▸ **DATA SHOWN**
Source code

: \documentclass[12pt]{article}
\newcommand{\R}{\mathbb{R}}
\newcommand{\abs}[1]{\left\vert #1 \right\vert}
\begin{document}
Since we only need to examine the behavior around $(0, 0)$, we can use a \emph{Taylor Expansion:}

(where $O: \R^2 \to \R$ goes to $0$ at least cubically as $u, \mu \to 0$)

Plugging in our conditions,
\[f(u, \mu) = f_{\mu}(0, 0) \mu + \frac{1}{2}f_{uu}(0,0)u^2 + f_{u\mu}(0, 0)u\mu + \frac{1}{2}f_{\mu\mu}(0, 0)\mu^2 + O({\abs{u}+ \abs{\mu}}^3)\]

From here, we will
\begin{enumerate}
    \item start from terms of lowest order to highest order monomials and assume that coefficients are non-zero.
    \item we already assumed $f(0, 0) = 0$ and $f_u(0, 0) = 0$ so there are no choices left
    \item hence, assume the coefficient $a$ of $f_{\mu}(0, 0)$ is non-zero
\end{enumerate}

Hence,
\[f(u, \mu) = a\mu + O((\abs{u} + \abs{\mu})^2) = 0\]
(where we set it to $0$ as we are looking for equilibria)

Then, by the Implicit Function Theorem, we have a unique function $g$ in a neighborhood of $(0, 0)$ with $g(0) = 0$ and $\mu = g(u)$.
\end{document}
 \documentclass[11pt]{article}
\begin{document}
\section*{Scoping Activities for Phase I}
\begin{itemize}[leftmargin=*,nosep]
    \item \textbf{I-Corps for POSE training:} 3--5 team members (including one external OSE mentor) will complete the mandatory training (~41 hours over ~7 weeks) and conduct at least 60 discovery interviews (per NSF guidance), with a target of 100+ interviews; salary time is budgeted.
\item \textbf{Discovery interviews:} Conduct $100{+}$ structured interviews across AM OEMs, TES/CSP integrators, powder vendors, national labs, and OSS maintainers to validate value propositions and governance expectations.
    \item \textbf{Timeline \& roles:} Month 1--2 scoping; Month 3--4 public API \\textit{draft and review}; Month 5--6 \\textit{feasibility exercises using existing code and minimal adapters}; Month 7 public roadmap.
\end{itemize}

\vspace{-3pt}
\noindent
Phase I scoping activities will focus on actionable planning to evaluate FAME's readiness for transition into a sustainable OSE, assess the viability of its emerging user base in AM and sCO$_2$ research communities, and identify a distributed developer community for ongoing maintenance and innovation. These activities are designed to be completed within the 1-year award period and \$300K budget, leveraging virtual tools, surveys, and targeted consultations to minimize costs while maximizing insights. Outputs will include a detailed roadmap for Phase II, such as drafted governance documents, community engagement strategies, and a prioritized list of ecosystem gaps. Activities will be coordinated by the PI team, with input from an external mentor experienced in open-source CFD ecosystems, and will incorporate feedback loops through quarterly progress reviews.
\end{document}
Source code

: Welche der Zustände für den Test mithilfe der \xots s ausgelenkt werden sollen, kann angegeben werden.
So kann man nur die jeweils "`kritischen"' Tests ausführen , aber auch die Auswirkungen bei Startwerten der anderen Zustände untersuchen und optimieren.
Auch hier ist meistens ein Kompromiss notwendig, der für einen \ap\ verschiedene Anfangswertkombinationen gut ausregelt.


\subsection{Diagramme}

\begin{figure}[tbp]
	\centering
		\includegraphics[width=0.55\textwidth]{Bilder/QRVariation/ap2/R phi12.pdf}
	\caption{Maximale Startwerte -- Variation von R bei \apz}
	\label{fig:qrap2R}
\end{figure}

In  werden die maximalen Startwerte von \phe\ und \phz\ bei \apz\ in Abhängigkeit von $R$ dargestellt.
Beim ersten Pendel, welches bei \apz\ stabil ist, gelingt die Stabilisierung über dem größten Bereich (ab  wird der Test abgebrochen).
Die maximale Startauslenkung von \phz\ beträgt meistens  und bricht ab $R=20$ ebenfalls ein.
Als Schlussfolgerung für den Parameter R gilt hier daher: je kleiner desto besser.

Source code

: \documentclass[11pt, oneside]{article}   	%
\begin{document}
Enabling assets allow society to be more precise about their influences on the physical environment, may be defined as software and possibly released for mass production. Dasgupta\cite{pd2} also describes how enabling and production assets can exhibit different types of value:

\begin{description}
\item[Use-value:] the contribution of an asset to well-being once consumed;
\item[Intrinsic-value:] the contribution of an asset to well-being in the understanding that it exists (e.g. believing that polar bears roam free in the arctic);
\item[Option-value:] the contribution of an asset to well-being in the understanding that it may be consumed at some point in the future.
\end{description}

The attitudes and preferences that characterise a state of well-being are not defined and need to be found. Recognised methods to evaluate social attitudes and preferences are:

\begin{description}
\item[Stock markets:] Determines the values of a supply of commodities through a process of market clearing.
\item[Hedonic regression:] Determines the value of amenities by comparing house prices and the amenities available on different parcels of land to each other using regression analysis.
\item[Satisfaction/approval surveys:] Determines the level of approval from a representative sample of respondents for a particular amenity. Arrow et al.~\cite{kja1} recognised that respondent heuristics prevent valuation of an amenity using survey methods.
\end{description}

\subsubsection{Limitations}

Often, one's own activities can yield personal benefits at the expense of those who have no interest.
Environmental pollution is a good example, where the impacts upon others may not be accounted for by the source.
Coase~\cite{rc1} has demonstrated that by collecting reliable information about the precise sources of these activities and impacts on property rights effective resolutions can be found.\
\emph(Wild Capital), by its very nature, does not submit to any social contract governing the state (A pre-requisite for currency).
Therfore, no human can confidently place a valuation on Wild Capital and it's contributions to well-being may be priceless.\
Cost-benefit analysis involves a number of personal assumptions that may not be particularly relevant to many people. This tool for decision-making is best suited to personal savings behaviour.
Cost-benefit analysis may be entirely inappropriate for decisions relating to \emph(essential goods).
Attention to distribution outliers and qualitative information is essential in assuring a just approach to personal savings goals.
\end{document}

▸ **TASK ITEM**
Reproduce each line above that contains "documentclass".

▸ **EXPECTED OUTPUT**
: \documentclass[12pt]{article}
 \documentclass[11pt]{article}
: \documentclass[11pt, oneside]{article}   	%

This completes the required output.